We believe that our education system can do much more to support SEND pupils into work and that employers should have more awareness of the benefits of inclusive recruitment. In December 2020, we responded to the Work and Pensions ‘Disability employment gap’ inquiry drawing on our recent report “A journey to employment for young people with additional needs”. This includes examples from St Martin’s School and Horizons Sixth Form which are educational institutions in Derby, East Midlands for SEND pupils. We also included the example of Project SEARCH at Royal Derby Hospital which offers a programme of supported internships for young people with disabilities.

Here are some of the key points that are important to consider:

  • The recent Covid-19 pandemic has had severe repercussions for young people, and has disrupted their education as well as impacting their job opportunities. However, for those with additional needs, the opportunities to gain and sustain employment may be even more challenging.
  • First hand encounters with employers and the development of employability skills are key to supporting SEND students into the workplace.

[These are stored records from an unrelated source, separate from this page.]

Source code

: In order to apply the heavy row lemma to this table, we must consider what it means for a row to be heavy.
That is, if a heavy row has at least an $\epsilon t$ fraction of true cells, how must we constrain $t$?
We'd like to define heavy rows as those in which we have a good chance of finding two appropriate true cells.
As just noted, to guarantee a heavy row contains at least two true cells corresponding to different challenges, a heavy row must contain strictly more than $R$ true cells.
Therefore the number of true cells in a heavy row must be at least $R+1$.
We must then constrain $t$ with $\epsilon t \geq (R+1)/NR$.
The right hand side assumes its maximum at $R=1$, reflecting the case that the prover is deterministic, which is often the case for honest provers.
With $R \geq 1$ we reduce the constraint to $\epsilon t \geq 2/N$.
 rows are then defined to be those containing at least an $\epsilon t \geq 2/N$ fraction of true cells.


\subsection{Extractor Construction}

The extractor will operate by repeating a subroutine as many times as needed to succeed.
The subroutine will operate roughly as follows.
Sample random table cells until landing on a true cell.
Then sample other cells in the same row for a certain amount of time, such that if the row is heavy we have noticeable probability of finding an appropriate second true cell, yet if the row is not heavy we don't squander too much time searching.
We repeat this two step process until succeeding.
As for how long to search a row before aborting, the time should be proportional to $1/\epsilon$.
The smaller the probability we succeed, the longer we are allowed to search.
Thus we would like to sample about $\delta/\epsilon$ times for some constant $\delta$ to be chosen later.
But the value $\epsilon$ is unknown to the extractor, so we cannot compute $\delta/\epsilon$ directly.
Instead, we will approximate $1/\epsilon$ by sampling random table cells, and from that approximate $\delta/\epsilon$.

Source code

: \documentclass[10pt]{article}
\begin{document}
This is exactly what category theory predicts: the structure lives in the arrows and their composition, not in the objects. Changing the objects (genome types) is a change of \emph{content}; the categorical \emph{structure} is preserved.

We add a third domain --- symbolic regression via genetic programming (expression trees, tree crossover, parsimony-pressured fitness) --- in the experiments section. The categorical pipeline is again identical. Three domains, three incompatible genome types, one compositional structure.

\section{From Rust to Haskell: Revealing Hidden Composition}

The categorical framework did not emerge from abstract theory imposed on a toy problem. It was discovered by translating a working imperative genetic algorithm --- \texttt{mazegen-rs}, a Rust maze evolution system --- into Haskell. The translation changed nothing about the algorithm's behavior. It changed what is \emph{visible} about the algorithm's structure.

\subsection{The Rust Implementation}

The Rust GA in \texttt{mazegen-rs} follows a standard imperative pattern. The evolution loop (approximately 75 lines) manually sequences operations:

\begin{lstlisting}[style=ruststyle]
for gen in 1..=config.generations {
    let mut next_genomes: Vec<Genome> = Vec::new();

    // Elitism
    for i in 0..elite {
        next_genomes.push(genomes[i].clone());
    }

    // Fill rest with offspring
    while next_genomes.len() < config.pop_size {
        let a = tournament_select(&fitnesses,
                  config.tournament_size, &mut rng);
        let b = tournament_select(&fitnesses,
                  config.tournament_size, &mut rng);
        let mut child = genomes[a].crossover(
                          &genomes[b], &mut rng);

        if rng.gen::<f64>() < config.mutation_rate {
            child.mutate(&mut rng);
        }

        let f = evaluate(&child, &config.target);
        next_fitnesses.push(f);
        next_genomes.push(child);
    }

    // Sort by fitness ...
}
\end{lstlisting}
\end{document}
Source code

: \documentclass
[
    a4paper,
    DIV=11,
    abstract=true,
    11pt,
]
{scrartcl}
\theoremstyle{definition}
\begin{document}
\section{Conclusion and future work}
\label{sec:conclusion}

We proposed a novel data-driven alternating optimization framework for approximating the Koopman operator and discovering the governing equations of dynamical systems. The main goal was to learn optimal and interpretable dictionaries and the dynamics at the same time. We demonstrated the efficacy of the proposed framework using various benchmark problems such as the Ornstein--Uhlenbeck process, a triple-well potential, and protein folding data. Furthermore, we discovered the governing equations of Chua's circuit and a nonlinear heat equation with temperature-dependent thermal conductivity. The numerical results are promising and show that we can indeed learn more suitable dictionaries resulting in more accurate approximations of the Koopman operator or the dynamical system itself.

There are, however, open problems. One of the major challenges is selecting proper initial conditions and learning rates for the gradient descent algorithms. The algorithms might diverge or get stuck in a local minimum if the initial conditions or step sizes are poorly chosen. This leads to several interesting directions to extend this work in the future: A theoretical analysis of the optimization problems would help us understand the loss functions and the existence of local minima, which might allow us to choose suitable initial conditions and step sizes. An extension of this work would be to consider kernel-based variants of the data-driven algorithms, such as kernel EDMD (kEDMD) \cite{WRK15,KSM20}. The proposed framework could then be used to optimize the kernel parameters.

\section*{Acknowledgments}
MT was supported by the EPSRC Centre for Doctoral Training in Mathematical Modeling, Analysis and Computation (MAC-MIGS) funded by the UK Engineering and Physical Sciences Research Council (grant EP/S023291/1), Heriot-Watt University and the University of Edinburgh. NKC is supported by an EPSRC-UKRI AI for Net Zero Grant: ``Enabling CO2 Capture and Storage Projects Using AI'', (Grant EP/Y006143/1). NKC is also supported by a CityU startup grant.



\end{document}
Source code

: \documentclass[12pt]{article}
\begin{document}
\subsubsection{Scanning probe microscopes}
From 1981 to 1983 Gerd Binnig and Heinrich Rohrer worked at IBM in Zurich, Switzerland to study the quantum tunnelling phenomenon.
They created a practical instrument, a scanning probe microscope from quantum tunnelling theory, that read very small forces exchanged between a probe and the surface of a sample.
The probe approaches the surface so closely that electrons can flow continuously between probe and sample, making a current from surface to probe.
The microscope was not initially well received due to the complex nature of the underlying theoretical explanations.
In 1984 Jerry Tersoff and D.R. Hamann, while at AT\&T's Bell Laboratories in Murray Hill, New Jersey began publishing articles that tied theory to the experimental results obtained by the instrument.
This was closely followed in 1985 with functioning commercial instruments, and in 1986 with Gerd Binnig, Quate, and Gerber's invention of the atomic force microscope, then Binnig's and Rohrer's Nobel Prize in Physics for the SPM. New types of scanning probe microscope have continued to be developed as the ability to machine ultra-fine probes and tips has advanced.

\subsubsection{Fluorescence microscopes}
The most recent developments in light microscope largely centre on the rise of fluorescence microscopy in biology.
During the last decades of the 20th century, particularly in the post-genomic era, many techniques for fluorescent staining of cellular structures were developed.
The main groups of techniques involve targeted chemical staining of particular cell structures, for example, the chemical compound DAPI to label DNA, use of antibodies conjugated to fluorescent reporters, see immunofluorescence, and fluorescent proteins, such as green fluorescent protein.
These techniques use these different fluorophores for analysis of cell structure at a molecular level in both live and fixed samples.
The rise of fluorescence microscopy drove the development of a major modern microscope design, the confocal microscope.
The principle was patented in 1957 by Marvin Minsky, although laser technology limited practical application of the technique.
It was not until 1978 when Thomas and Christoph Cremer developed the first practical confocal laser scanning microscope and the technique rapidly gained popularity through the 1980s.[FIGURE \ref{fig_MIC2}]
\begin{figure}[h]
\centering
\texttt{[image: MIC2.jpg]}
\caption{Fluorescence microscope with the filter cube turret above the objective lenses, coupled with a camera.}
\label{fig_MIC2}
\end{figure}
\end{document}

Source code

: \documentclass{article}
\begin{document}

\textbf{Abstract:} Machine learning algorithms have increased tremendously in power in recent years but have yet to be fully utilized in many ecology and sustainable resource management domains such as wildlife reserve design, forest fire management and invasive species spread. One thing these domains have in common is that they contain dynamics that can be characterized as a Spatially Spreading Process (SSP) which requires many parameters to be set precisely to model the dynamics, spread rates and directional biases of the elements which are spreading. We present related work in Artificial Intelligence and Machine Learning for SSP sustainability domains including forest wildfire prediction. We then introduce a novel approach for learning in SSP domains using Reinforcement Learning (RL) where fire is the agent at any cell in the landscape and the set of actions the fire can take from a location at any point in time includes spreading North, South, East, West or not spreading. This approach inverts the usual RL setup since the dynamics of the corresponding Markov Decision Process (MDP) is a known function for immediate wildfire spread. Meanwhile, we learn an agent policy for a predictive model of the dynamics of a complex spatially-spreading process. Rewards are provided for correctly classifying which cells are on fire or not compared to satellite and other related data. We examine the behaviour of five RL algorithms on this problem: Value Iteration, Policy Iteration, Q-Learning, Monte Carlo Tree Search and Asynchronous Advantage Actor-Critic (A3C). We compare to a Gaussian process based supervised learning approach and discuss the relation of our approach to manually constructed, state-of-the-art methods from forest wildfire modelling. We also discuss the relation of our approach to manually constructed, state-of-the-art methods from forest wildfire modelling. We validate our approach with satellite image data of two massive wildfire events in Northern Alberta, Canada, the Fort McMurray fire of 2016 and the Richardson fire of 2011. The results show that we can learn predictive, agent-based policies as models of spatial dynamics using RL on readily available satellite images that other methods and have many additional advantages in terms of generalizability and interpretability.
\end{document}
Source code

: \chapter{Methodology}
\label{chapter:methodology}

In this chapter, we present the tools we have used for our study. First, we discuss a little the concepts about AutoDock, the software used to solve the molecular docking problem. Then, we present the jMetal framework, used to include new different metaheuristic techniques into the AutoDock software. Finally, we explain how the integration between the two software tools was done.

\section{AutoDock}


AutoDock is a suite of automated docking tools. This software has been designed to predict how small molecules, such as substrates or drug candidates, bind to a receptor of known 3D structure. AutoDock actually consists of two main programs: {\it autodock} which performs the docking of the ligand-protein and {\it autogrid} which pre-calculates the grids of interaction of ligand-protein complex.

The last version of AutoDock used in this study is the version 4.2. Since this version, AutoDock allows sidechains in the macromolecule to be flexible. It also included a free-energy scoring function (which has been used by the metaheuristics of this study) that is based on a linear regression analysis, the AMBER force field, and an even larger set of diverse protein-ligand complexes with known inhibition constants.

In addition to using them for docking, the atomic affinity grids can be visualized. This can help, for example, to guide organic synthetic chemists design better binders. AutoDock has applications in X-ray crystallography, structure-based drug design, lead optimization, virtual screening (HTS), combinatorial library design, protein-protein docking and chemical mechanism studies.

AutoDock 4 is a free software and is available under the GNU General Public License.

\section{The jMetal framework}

Collaborating with educational institutions is also beneficial to employers as it improves their understanding of how to provide meaningful work experience, offers an appreciation of the practical work-place adjustments needed, and showcases the breadth of skills that SEND employees can offer.
  • Most importantly, these activities need to be carefully planned, designed and fine-tuned to suit SEND pupils interests, aspirations and needs. This can be done through teachers and employers collaborating on designing or adjusting activities.
  • Work placements/internships that offer extra wrap-around support (such as personal tutors, classroom-based learning, and reflection sessions) also enable students to identify areas for their own personal development (such as independence, self-management, and communication skills) – important skills for any job in the future.
  • Not all employers are yet aware of the benefits a diverse workforce can bring and/or they do not feel they have the knowledge to recruit and support employees with additional needs and disabilities. To address this, we would like to see DWP and DfE collaborating closely with BEIS to support community actors, particularly businesses, in providing supported work opportunities tailored to the needs of young people with SEND.